PROBLEM: Whenever a line of the material contains the string "above", it should be copied.
== == ==
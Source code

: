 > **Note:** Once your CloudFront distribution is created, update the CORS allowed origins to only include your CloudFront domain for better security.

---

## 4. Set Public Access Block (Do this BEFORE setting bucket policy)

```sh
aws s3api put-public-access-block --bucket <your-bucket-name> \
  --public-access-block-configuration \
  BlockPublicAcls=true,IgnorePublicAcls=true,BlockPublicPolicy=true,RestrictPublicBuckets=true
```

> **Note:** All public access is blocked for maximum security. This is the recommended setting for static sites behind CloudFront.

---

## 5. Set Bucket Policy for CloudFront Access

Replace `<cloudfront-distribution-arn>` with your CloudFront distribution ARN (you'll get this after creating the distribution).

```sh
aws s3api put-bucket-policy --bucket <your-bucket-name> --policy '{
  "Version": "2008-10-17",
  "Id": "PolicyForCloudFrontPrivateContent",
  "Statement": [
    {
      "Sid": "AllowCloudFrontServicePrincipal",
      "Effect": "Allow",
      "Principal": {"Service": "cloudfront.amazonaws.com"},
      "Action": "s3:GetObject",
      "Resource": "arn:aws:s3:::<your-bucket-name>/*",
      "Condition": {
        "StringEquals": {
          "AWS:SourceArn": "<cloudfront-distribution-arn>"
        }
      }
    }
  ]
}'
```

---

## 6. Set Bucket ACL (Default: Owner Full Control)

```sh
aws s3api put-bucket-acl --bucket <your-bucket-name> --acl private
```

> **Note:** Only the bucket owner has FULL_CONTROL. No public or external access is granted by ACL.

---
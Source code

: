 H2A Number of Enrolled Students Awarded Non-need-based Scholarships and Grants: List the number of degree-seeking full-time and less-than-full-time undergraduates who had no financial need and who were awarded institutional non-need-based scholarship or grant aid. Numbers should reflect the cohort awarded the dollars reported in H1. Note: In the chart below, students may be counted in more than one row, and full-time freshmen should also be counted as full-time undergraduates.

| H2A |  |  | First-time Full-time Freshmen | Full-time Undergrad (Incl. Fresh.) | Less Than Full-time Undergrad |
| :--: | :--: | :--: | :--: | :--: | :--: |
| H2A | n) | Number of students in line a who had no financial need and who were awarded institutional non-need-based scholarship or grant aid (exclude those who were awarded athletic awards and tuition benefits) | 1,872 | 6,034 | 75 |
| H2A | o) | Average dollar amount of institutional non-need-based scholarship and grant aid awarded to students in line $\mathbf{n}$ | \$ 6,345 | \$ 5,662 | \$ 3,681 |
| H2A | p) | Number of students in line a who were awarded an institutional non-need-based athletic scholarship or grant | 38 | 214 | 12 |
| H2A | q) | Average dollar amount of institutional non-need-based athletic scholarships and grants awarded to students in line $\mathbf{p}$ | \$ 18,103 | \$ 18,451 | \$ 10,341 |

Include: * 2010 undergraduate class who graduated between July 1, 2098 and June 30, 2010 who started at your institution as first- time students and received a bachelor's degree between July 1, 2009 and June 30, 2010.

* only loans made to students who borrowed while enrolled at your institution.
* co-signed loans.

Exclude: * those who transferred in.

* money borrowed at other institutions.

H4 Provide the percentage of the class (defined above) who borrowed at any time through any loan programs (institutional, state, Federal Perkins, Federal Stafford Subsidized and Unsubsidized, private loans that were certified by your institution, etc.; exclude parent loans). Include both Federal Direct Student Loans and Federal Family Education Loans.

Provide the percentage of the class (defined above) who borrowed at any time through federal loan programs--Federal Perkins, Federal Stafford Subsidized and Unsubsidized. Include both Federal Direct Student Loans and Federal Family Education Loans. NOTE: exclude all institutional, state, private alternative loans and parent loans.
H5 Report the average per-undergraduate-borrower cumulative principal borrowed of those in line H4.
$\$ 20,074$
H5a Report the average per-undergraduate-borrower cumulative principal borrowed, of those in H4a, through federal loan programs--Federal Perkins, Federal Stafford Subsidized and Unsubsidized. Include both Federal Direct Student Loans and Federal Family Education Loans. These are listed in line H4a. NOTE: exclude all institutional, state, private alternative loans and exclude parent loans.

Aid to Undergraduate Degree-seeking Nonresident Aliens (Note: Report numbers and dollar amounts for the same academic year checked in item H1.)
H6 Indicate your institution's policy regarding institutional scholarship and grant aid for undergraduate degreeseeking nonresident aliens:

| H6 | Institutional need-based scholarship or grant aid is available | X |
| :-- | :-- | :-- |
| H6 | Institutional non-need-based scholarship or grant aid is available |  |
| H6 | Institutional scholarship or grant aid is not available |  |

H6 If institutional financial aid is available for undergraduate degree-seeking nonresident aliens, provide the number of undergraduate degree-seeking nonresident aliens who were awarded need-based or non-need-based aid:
== == ==
RESULT:
H4 Provide the percentage of the class (defined above) who borrowed at any time through any loan programs (institutional, state, Federal Perkins, Federal Stafford Subsidized and Unsubsidized, private loans that were certified by your institution, etc.; exclude parent loans). Include both Federal Direct Student Loans and Federal Family Education Loans.
Provide the percentage of the class (defined above) who borrowed at any time through federal loan programs--Federal Perkins, Federal Stafford Subsidized and Unsubsidized. Include both Federal Direct Student Loans and Federal Family Education Loans. NOTE: exclude all institutional, state, private alternative loans and parent loans.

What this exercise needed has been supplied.